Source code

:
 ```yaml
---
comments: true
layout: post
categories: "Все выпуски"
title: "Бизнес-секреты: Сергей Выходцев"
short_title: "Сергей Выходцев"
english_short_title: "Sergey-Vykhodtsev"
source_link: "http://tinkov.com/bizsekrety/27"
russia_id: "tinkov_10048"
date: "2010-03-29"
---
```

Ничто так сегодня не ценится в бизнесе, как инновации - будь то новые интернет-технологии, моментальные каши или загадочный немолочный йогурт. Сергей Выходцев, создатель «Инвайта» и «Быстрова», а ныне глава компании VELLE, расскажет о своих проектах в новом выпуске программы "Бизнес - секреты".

----------

[Assignment]: The records above need copying. Do it exactly.

[Answer section]:
Source code

:
 ```yaml
---
comments: true
layout: post
categories: "Все выпуски"
title: "Бизнес-секреты: Сергей Выходцев"
short_title: "Сергей Выходцев"
english_short_title: "Sergey-Vykhodtsev"
source_link: "http://tinkov.com/bizsekrety/27"
russia_id: "tinkov_10048"
date: "2010-03-29"
---
```

Ничто так сегодня не ценится в бизнесе, как инновации - будь то новые интернет-технологии, моментальные каши или загадочный немолочный йогурт. Сергей Выходцев, создатель «Инвайта» и «Быстрова», а ныне глава компании VELLE, расскажет о своих проектах в новом выпуске программы "Бизнес - секреты".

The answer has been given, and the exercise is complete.